TRY IT » In the records that follow, locate every line with "sitio" and extract it.
╭─ EXTRACTED MATERIAL
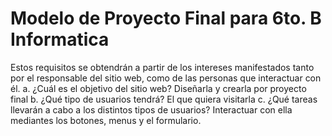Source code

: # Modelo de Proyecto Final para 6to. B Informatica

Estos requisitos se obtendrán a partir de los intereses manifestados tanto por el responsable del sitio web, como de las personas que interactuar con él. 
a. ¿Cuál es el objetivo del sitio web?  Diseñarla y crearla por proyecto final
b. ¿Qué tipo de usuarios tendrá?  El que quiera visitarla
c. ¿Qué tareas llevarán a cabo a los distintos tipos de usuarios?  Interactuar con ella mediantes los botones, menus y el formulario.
╰─
YOUR SOLUTION »
Estos requisitos se obtendrán a partir de los intereses manifestados tanto por el responsable del sitio web, como de las personas que interactuar con él. 
a. ¿Cuál es el objetivo del sitio web?  Diseñarla y crearla por proyecto final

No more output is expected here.